↓↓↓

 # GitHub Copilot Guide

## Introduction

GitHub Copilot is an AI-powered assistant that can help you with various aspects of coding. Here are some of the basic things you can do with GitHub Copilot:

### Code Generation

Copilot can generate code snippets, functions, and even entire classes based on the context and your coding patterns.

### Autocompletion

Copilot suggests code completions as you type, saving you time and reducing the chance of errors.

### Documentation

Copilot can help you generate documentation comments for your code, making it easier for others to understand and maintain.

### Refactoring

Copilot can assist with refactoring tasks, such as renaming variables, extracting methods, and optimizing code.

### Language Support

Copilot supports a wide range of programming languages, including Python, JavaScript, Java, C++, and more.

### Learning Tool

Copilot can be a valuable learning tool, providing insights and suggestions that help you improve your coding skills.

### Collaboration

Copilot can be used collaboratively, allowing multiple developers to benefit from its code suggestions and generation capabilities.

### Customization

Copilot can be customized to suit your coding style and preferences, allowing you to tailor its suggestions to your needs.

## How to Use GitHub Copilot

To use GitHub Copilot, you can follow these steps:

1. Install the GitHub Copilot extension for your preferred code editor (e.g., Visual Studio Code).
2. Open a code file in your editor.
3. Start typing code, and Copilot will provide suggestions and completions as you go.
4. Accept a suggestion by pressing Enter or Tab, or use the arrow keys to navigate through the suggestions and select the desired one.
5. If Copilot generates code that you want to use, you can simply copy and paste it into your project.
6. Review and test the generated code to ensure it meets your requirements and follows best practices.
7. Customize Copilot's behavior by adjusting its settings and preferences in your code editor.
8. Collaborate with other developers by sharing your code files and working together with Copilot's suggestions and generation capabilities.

↑↑↑

→ **Work request**
Report how many lines in the listing above include the word "that". Give nothing but the number.

→ **Task output**
3